Find out more about the contribution of refugees and asylum seekers in healthcare, in a special event for Refugee Week. Hear stories of Jewish refugee nurses from Jane Brooks, alongside the wider context of refugee health from Thomas Jones.
Jane Brooks will focus on the challenges Jewish women and girls who fled Nazi persecution faced from their escape and then arrival in Britain to their attempts to enter the nursing profession. In the 1930s and into the war years, Britain faced a stark shortage of nurses. In many ways the Jewish refugees were exactly the sort of women the nursing leadership wanted for the profession: they were well educated, cultured and from predominantly middle-class homes. However, they were also 'foreign' and marked by their refugee status. Many hospitals would not accept them. I therefore explore the difficulties they faced in their attempts to become nurses, not only from the profession, but also the government, influenced by fear of 'the other'.

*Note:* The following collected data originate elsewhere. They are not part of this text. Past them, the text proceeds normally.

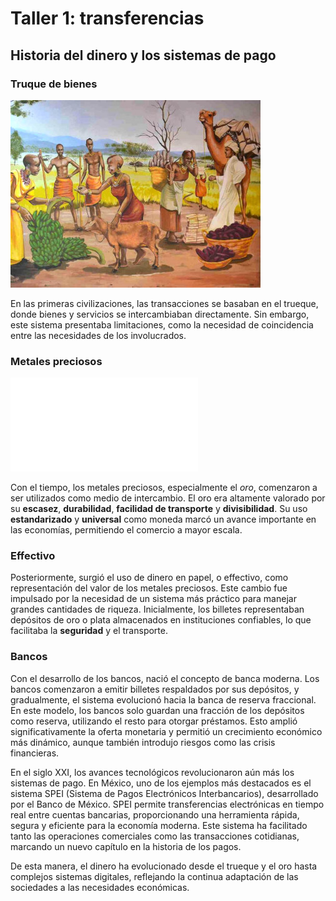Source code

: # Taller 1: transferencias

## Historia del dinero y los sistemas de pago

### Truque de bienes

![Truque de bienes en Niger](./truque_de_bienes.jpg)

En las primeras civilizaciones, las transacciones se basaban en el trueque, donde bienes y servicios se intercambiaban directamente. Sin embargo, este sistema presentaba limitaciones, como la necesidad de coincidencia entre las necesidades de los involucrados.

### Metales preciosos

![Metales preciosos](./metales_preciosos.md)

Con el tiempo, los metales preciosos, especialmente el *oro*, comenzaron a ser utilizados como medio de intercambio. El oro era altamente valorado por su **escasez**, **durabilidad**, **facilidad de transporte** y **divisibilidad**. Su uso **estandarizado** y **universal** como moneda marcó un avance importante en las economías, permitiendo el comercio a mayor escala.

### Effectivo

Posteriormente, surgió el uso de dinero en papel, o effectivo, como representación del valor de los metales preciosos. Este cambio fue impulsado por la necesidad de un sistema más práctico para manejar grandes cantidades de riqueza. Inicialmente, los billetes representaban depósitos de oro o plata almacenados en instituciones confiables, lo que facilitaba la **seguridad** y el transporte.

### Bancos

Con el desarrollo de los bancos, nació el concepto de banca moderna. Los bancos comenzaron a emitir billetes respaldados por sus depósitos, y gradualmente, el sistema evolucionó hacia la banca de reserva fraccional. En este modelo, los bancos solo guardan una fracción de los depósitos como reserva, utilizando el resto para otorgar préstamos. Esto amplió significativamente la oferta monetaria y permitió un crecimiento económico más dinámico, aunque también introdujo riesgos como las crisis financieras.

En el siglo XXI, los avances tecnológicos revolucionaron aún más los sistemas de pago. En México, uno de los ejemplos más destacados es el sistema SPEI (Sistema de Pagos Electrónicos Interbancarios), desarrollado por el Banco de México. SPEI permite transferencias electrónicas en tiempo real entre cuentas bancarias, proporcionando una herramienta rápida, segura y eficiente para la economía moderna. Este sistema ha facilitado tanto las operaciones comerciales como las transacciones cotidianas, marcando un nuevo capítulo en la historia de los pagos.

De esta manera, el dinero ha evolucionado desde el trueque y el oro hasta complejos sistemas digitales, reflejando la continua adaptación de las sociedades a las necesidades económicas.

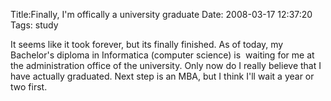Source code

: Title:Finally, I'm offically a university graduate
Date: 2008-03-17 12:37:20
Tags: study

It seems like it took forever, but its finally finished. As of today, my
Bachelor's diploma in Informatica (computer science) is  waiting for me at the
administration office of the university. Only now do I really believe that I
have actually graduated. Next step is an MBA, but I think I'll wait a year or
two first.

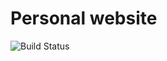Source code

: # Personal website

![Build Status](https://codebuild.eu-north-1.amazonaws.com/badges?uuid=eyJlbmNyeXB0ZWREYXRhIjoiU09aRHFjTUxEY1p3bVlLNERuRVlZMFJsRnpRVnRDWGp3SU5jNTBaVlN6cDdvZXJrWU1CV1pHZlF4ZitnOE5FK0FKWXJXTng3REdYelVMZlZnWVN2a1J3PSIsIml2UGFyYW1ldGVyU3BlYyI6IlQyOXB3QkJJY0JpZlFXMlEiLCJtYXRlcmlhbFNldFNlcmlhbCI6MX0%3D&branch=master)
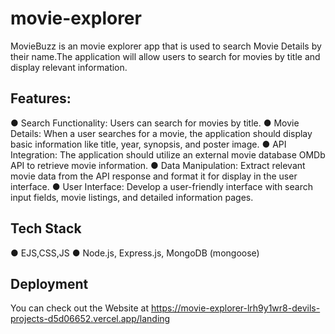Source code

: # movie-explorer
MovieBuzz is an movie explorer app that is used to search Movie Details by their name.The application will allow users to search for movies by title and display relevant information.

## Features:
● Search Functionality: Users can search for movies by title.
● Movie Details: When a user searches for a movie, the application should display basic information like title, year, synopsis, and poster image.
● API Integration: The application should utilize an external movie database OMDb API to retrieve movie information.
● Data Manipulation: Extract relevant movie data from the API response and format it for display in the user interface.
● User Interface: Develop a user-friendly interface with search input fields, movie listings, and detailed information pages.

## Tech Stack
● EJS,CSS,JS
● Node.js, Express.js, MongoDB (mongoose)

## Deployment
You can check out the Website at https://movie-explorer-lrh9y1wr8-devils-projects-d5d06652.vercel.app/landing
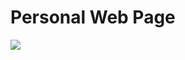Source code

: # Personal Web Page
[![](https://img.shields.io/website?url=https%3A%2F%2Fizzqz.me)](https://izzqz.me)
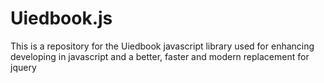 # Uiedbook.js
This is a repository for the Uiedbook javascript library used for enhancing developing in javascript and a better, faster and modern replacement for jquery
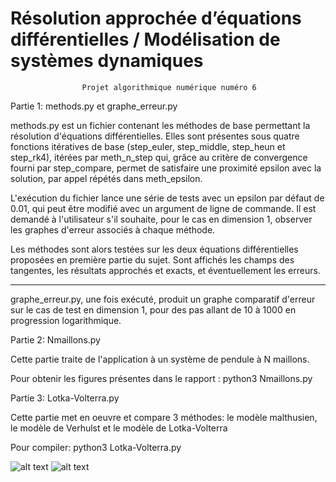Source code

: # Résolution approchée d’équations différentielles / Modélisation de systèmes dynamiques

                    Projet algorithmique numérique numéro 6
                    

Partie 1: methods.py et graphe_erreur.py

methods.py est un fichier contenant les méthodes de base permettant la résolution d'équations différentielles.
Elles sont présentes sous quatre fonctions itératives de base (step_euler, step_middle, step_heun et step_rk4), itérées par meth_n_step qui, grâce au critère de convergence fourni par step_compare, permet de satisfaire une proximité epsilon avec la solution, par appel répétés dans meth_epsilon.

L'exécution du fichier lance une série de tests avec un epsilon par défaut de 0.01, qui peut être modifié avec un argument de ligne de commande.
Il est demandé à l'utilisateur s'il souhaite, pour le cas en dimension 1, observer les graphes d'erreur associés à chaque méthode.

Les méthodes sont alors testées sur les deux équations différentielles proposées en première partie du sujet. Sont affichés les champs des tangentes, les résultats approchés et exacts, et éventuellement les erreurs.

-----

graphe_erreur.py, une fois exécuté, produit un graphe comparatif d'erreur sur le cas de test en dimension 1, pour des pas allant de 10 à 1000 en progression logarithmique. 

Partie 2: Nmaillons.py

  Cette partie traite de l'application à un système de pendule à N maillons.

Pour obtenir les figures présentes dans le rapport :
python3 Nmaillons.py

Partie 3: Lotka-Volterra.py

  Cette partie met en oeuvre et compare 3 méthodes: le modèle malthusien,
le modèle de Verhulst et le modèle de Lotka-Volterra

Pour compiler:
python3 Lotka-Volterra.py

![alt text](lotka_volterra.png)
![alt text](malthusien.png)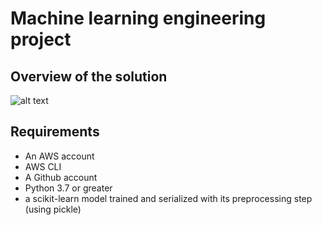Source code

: # Machine learning engineering project

## Overview of the solution

![alt text](https://cdn-images-1.medium.com/max/1000/1*NmuZ3pjxuX3sdw09ONVFCA.png)

## Requirements

* An AWS account
* AWS CLI
* A Github account
* Python 3.7 or greater
* a scikit-learn model trained and serialized with its preprocessing step (using pickle)


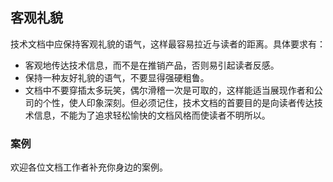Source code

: ## 客观礼貌

技术文档中应保持客观礼貌的语气，这样最容易拉近与读者的距离。具体要求有：

- 客观地传达技术信息，而不是在推销产品，否则易引起读者反感。
- 保持一种友好礼貌的语气，不要显得强硬粗鲁。
- 文档中不要穿插太多玩笑，偶尔滑稽一次是可取的，这样能适当展现作者和公司的个性，使人印象深刻。但必须记住，技术文档的首要目的是向读者传达技术信息，不能为了追求轻松愉快的文档风格而使读者不明所以。

### 案例

欢迎各位文档工作者补充你身边的案例。
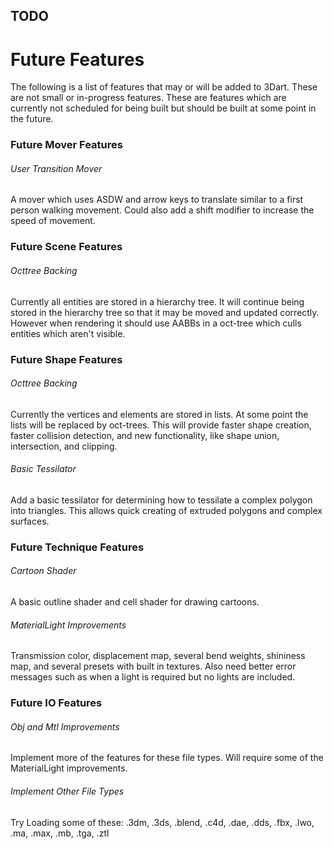 TODO
--------------------------------------------------

# Future Features
The following is a list of features that may or will be added to 3Dart.
These are not small or in-progress features. These are features which
are currently not scheduled for being built but should be built at some
point in the future.

### Future Mover Features
###### User Transition Mover
A mover which uses ASDW and arrow keys to translate similar
to a first person walking movement. Could also add a shift modifier
to increase the speed of movement.

### Future Scene Features
###### Octtree Backing
Currently all entities are stored in a hierarchy tree.
It will continue being stored in the hierarchy tree so that it may be
moved and updated correctly. However when rendering it should use
AABBs in a oct-tree which culls entities which aren't visible.

### Future Shape Features
###### Octtree Backing
Currently the vertices and elements are stored in lists.
At some point the lists will be replaced by oct-trees.
This will provide faster shape creation, faster collision detection,
and new functionality, like shape union, intersection, and clipping.

###### Basic Tessilator
Add a basic tessilator for determining how to tessilate a complex
polygon into triangles. This allows quick creating of extruded polygons
and complex surfaces.

### Future Technique Features
###### Cartoon Shader
A basic outline shader and cell shader for drawing cartoons.

###### MaterialLight Improvements
Transmission color, displacement map, several bend weights,
shininess map, and several presets with built in textures.
Also need better error messages such as when a light is
required but no lights are included.

### Future IO Features
###### Obj and Mtl Improvements
Implement more of the features for these file types.
Will require some of the MaterialLight improvements.

###### Implement Other File Types
Try Loading some of these:
.3dm, .3ds, .blend, .c4d, .dae, .dds,
.fbx, .lwo, .ma, .max, .mb, .tga, .ztl
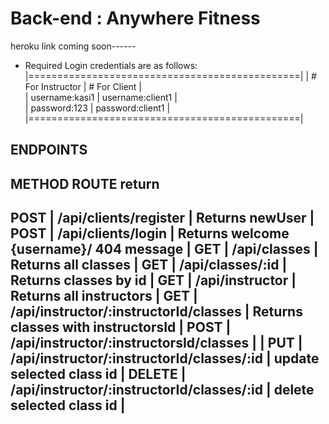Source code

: 

# Back-end : Anywhere Fitness
heroku link coming soon------

- Required Login credentials are as follows:
    |===============================================|
    |  # For Instructor  |   # For Client           |  
    |     username:kasi1 |     username:client1     |    
    |     password:123   |     password:client1     |
    |===============================================|

   

ENDPOINTS
-----------------------------------------------------------------------------------------------------
METHOD                ROUTE                                  return
-----------------------------------------------------------------------------------------------------
POST    |       /api/clients/register                      | Returns newUser                         |
POST    |       /api/clients/login                         | Returns welcome {username}/ 404 message |
GET     |       /api/classes                               | Returns all  classes                    |
GET     |       /api/classes/:id                           | Returns classes by id                   |
GET     |       /api/instructor                            | Returns all instructors                 |
GET     |       /api/instructor/:instructorId/classes      | Returns classes with instructorsId      |
POST    |       /api/instructor/:instructorsId/classes     |                                         |
PUT     |       /api/instructor/:instructorId/classes/:id  |  update selected class id               |
DELETE  |       /api/instructor/:instructorId/classes/:id  |  delete selected class id               | 
------------------------------------------------------------------------------------------------------


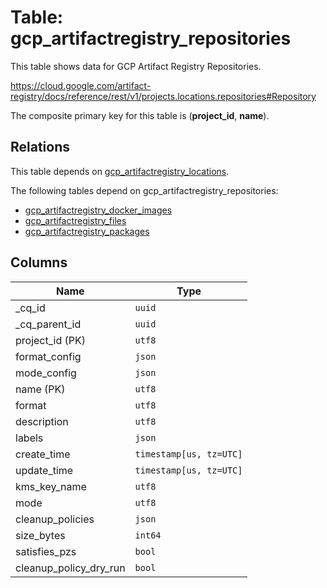 # Table: gcp_artifactregistry_repositories

This table shows data for GCP Artifact Registry Repositories.

https://cloud.google.com/artifact-registry/docs/reference/rest/v1/projects.locations.repositories#Repository

The composite primary key for this table is (**project_id**, **name**).

## Relations

This table depends on [gcp_artifactregistry_locations](gcp_artifactregistry_locations.md).

The following tables depend on gcp_artifactregistry_repositories:
  - [gcp_artifactregistry_docker_images](gcp_artifactregistry_docker_images.md)
  - [gcp_artifactregistry_files](gcp_artifactregistry_files.md)
  - [gcp_artifactregistry_packages](gcp_artifactregistry_packages.md)

## Columns

| Name          | Type          |
| ------------- | ------------- |
|_cq_id|`uuid`|
|_cq_parent_id|`uuid`|
|project_id (PK)|`utf8`|
|format_config|`json`|
|mode_config|`json`|
|name (PK)|`utf8`|
|format|`utf8`|
|description|`utf8`|
|labels|`json`|
|create_time|`timestamp[us, tz=UTC]`|
|update_time|`timestamp[us, tz=UTC]`|
|kms_key_name|`utf8`|
|mode|`utf8`|
|cleanup_policies|`json`|
|size_bytes|`int64`|
|satisfies_pzs|`bool`|
|cleanup_policy_dry_run|`bool`|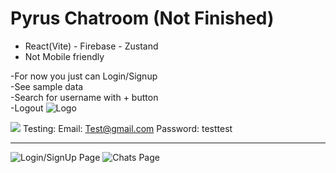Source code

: # Pyrus Chatroom (Not Finished)

- React(Vite) - Firebase - Zustand
- Not Mobile friendly

-For now you just can Login/Signup\
-See sample data\
-Search for username with + button\
-Logout
![Logo](https://raw.githubusercontent.com/tinykocholo/Pyrus/main/public/Pyrus.png "Logo")

[![](https://img.shields.io/badge/Live_At-Vercel-green.svg)](https://pyrus-react.vercel.app/)
Testing:
Email: Test@gmail.com
Password: testtest

---

![Login/SignUp Page](https://raw.githubusercontent.com/tinykocholo/Pyrus/main/public/screenshot.png "Login/SignUp Page")
![Chats Page](https://raw.githubusercontent.com/tinykocholo/Pyrus/main/public/screenshot2.png "Chats Page")
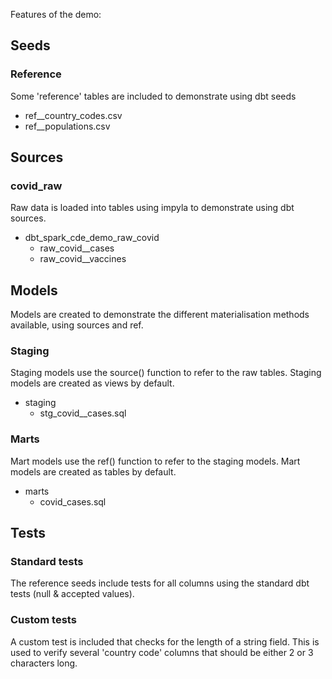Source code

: Features of the demo:

## Seeds
### Reference
Some 'reference' tables are included to demonstrate using dbt seeds
- ref__country_codes.csv
- ref__populations.csv 

## Sources
### covid_raw
Raw data is loaded into tables using impyla to demonstrate using dbt sources.
- dbt_spark_cde_demo_raw_covid
  - raw_covid__cases
  - raw_covid__vaccines

## Models
Models are created to demonstrate the different materialisation methods available, using sources and ref.
### Staging
Staging models use the source() function to refer to the raw tables.
Staging models are created as views by default.
- staging
  - stg_covid__cases.sql
### Marts
Mart models use the ref() function to refer to the staging models.
Mart models are created as tables by default.
- marts
  - covid_cases.sql

## Tests
### Standard tests
The reference seeds include tests for all columns using the standard dbt tests (null & accepted values).
### Custom tests
A custom test is included that checks for the length of a string field. This is used to verify several 'country code' columns that should be either 2 or 3 characters long.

Thomas Jones will show that throughout the long history of political and religious asylum in Britain, questions of public and personal health have stood out as amongst the most crucial issues governing the experience and reception of refugees. The nature of exile itself, often involving extended and unplanned travel, limited economic resources, moments of extreme danger and stress, and crowded and ad hoc accommodation, frequently pose serious challenges to the wellbeing of refugees. Meanwhile, perceptions of refugee ill-health have repeatedly inflected British debates about the desirability of offering asylum, with restrictionists often couching arguments for the expulsion of refugees in terms of quarantining and disease prevention. In response to these sanitary and political hazards, refugee organisations have often proactively provided health services for their own communities, from organising free social and medical care to the founding of dedicated hospitals and hospices. This talk will provide an overview of these recurrent themes in refugee history, with illustrative examples from across the past five centuries.
Dr Jane Brooks is a historian of nursing and has been researching the profession during the years of the Second World War for over 15 years. Her talk today is based on her research which was the basis for the 2024 publication, A Gendered Opportunity: Jewish Refugees and the British Nursing Profession. The research for the monograph was supported by the Barbara Brodie Fellowship from the Eleanor Crowder Bjoring Center for Nursing Historical Inquiry at the University of Virginia and was awarded the 2025 Lavinia Dock Prize from the American Association for the History of Nursing.
Dr Thomas C Jones is a Senior Lecturer in History at the University of Buckingham. He has published widely on the history of refugees in Britain from the eighteenth century to the twentieth and in 2026-27 will undertake a British Academy Mid-Career Fellowship in support of his research project ‘The Evolution of Asylum in British History’.
Image: Refugees at Millisle Farm during the Second World War, including Edith Bown (Imperial War Museum)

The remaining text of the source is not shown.